Mr. H. Smith could not see why persons who had suffered so severe an execution as an act of bankruptcy, should be more hardly punished than those who suf- 147 fered a less severe execution, but who were equally unable to pay their debts, The law ought to apply generally, or not at all. In the present situation of the country, the mere circumstance of becoming a bankrupt did not, in his opinion, render a man unworthy of a seat in that House. He trusted some consideration would be had for those whose bankruptcies were attributable to misfortune alone; and he declared that he had known more instances than one of bankrupts who had evinced by their conduct the highest sentiments of honour.

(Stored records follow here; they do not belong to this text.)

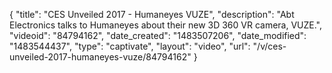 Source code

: {
    "title": "CES Unveiled 2017 - Humaneyes VUZE",
    "description": "Abt Electronics talks to Humaneyes about their new 3D 360 VR camera, VUZE.",
    "videoid": "84794162",
    "date_created": "1483507206",
    "date_modified": "1483544437",
    "type": "captivate",
    "layout": "video",
    "url": "\/v\/ces-unveiled-2017-humaneyes-vuze\/84794162"
} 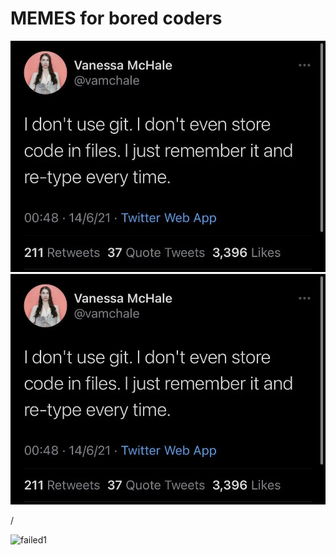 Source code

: # MEMES for bored coders

![meme 1](./meme1.webp)
![meme](meme1.webp)

/

![failed1](https://media.tenor.com/A-xepNszV9YAAAAi/ai-bot.gif) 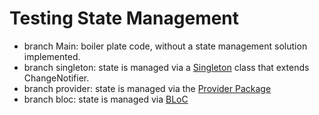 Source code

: # Testing State Management

- branch Main: boiler plate code, without a state management solution implemented.
- branch singleton: state is managed via a [Singleton](https://flutterbyexample.com/lesson/singletons) class that extends ChangeNotifier.
- branch provider: state is managed via the [Provider Package](https://pub.dev/packages/provider)
- branch bloc: state is managed via [BLoC](https://pub.dev/packages/flutter_bloc)
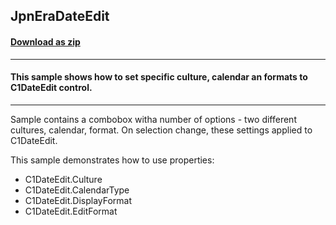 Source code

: ## JpnEraDateEdit
#### [Download as zip](https://grapecity.github.io/DownGit/#/home?url=https://github.com/GrapeCity/ComponentOne-WinForms-Samples/tree/master/NetFramework\WinForms\CS\DotNetCore3\JpnEraDateEdit)
____
#### This sample shows how to set specific culture, calendar an formats to C1DateEdit control.
____
Sample contains a combobox witha number of options - two different cultures, calendar, format.
On selection change, these settings applied to C1DateEdit.

This sample demonstrates how to use properties:

* C1DateEdit.Culture
* C1DateEdit.CalendarType
* C1DateEdit.DisplayFormat
* C1DateEdit.EditFormat
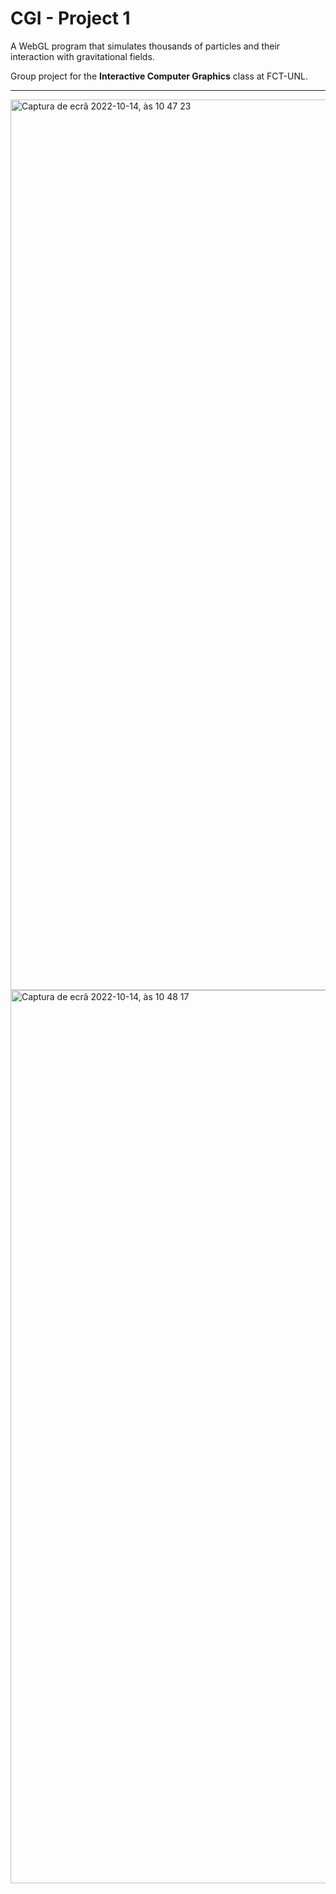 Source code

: # CGI - Project 1

A WebGL program that simulates thousands of particles and their interaction with gravitational fields.

Group project for the **Interactive Computer Graphics** class at FCT-UNL.

---

<img width="1425" alt="Captura de ecrã 2022-10-14, às 10 47 23" src="https://user-images.githubusercontent.com/24763517/195823814-22f75591-808c-468f-8275-b26eee408207.png">

<img width="1429" alt="Captura de ecrã 2022-10-14, às 10 48 17" src="https://user-images.githubusercontent.com/24763517/195823940-ff5e085c-d0ca-40c9-8e03-a0730ddbddcf.png">
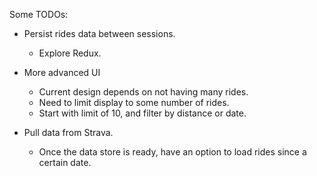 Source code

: Some TODOs:

* Persist rides data between sessions. 
  * Explore Redux. 

* More advanced UI
  * Current design depends on not having many rides.
  * Need to limit display to some number of rides.
  * Start with limit of 10, and filter by distance or date.

* Pull data from Strava.
  * Once the data store is ready, have an option to load rides since a certain date.  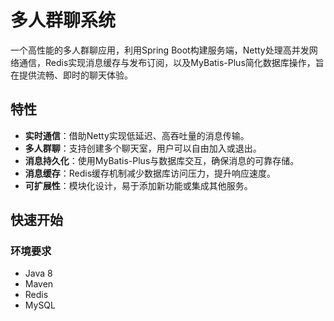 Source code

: # 多人群聊系统 

一个高性能的多人群聊应用，利用Spring Boot构建服务端，Netty处理高并发网络通信，Redis实现消息缓存与发布订阅，以及MyBatis-Plus简化数据库操作，旨在提供流畅、即时的聊天体验。

## 特性

- **实时通信**：借助Netty实现低延迟、高吞吐量的消息传输。
- **多人群聊**：支持创建多个聊天室，用户可以自由加入或退出。
- **消息持久化**：使用MyBatis-Plus与数据库交互，确保消息的可靠存储。
- **消息缓存**：Redis缓存机制减少数据库访问压力，提升响应速度。
- **可扩展性**：模块化设计，易于添加新功能或集成其他服务。

## 快速开始

### 环境要求

- Java 8
- Maven
- Redis
- MySQL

Mr. Lockhart thought great credit was due to the hon. gentleman who introduced this Bill into the House. So far were the provisions of it from imposing a particular hardship, that the various existing statutes, if they were strictly interpreted, would in his opinion disqualify a bankrupt from retaining his seat, and would authorise a motion for a new writ in the case of a bankruptcy. Now the proposed measure did not go to an immediate removal; but left the possibility of ultimately retaining the seat. He did not doubt that many bankrupts entertained sentiments of high honour; but such an argument as that, on that account alone, they should not vacate their seats, went against all qualifications whatever.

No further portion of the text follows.